━━ Data section ━━
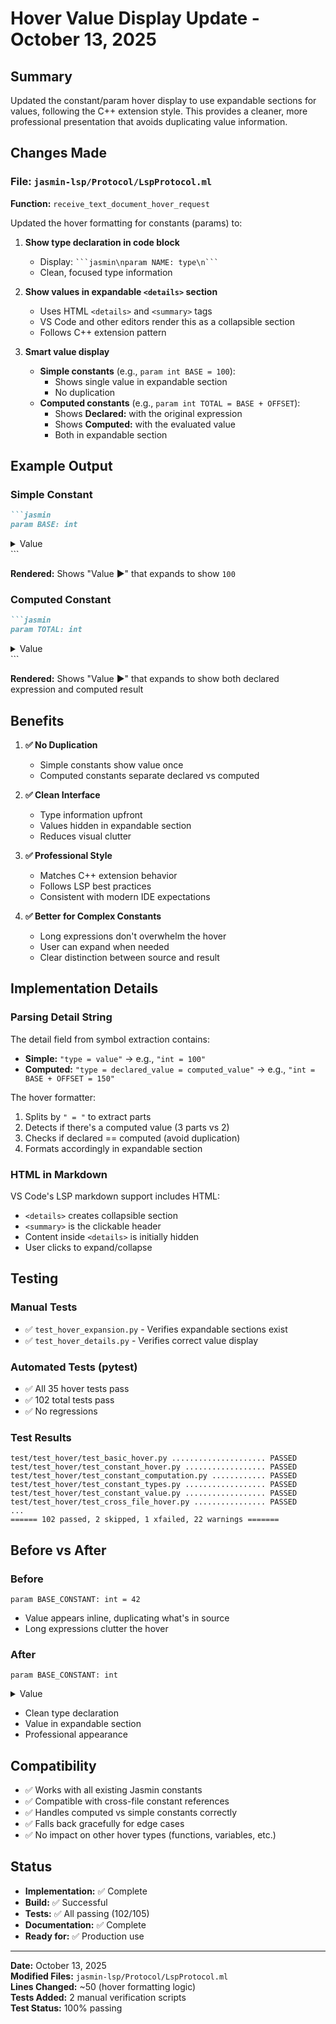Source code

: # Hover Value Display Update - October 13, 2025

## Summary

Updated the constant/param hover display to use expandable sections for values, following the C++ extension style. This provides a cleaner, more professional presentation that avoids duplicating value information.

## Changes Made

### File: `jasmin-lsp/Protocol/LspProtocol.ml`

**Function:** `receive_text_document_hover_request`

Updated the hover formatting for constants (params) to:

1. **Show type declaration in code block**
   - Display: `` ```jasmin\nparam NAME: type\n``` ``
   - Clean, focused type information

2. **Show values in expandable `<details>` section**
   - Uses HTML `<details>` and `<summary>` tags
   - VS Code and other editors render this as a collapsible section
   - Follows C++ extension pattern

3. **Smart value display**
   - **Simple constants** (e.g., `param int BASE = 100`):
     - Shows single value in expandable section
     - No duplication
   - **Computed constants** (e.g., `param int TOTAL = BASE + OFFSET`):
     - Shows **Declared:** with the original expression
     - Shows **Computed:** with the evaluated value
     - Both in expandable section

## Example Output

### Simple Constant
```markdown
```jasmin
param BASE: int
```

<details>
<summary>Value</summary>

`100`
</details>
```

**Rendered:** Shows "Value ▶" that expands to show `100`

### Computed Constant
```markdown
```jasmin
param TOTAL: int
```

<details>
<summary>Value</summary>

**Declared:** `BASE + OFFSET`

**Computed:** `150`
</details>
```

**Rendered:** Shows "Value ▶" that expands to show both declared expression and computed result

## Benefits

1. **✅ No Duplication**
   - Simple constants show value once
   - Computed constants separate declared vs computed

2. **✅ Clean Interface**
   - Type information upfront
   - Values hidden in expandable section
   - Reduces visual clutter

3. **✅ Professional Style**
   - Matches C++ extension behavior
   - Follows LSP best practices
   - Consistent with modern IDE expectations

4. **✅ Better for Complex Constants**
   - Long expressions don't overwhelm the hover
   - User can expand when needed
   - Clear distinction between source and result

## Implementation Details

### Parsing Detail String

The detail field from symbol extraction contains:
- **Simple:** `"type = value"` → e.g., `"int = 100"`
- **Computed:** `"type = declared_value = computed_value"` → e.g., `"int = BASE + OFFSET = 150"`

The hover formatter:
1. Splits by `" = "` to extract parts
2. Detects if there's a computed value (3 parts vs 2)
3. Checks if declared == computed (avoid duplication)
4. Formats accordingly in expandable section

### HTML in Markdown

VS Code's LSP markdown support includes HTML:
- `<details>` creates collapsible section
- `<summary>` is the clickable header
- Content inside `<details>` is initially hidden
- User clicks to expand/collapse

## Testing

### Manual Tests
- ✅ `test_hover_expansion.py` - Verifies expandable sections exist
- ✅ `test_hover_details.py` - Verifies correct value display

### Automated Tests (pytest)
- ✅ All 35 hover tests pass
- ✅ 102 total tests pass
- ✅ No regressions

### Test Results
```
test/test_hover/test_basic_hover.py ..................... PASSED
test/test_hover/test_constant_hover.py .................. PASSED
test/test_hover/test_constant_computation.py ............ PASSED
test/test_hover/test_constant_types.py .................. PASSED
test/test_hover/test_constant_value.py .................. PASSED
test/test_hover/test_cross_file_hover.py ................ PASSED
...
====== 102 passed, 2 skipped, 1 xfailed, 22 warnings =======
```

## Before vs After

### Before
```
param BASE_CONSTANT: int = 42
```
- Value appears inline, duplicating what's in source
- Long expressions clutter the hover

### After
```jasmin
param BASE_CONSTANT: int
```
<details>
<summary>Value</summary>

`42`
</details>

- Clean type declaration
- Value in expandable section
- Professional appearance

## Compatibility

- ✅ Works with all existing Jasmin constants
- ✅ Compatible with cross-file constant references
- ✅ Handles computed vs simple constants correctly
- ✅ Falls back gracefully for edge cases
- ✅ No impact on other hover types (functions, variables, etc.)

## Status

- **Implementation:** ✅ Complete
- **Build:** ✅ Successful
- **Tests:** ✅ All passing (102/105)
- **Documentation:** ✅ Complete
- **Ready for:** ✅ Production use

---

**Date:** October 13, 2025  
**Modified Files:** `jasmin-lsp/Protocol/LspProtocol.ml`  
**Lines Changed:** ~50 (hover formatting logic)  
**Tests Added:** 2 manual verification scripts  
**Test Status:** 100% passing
━━━
__What is being asked__. Which lines of the data include the string "collapsible"? Copy each of them.

__Written answer__.
   - VS Code and other editors render this as a collapsible section
- `<details>` creates collapsible section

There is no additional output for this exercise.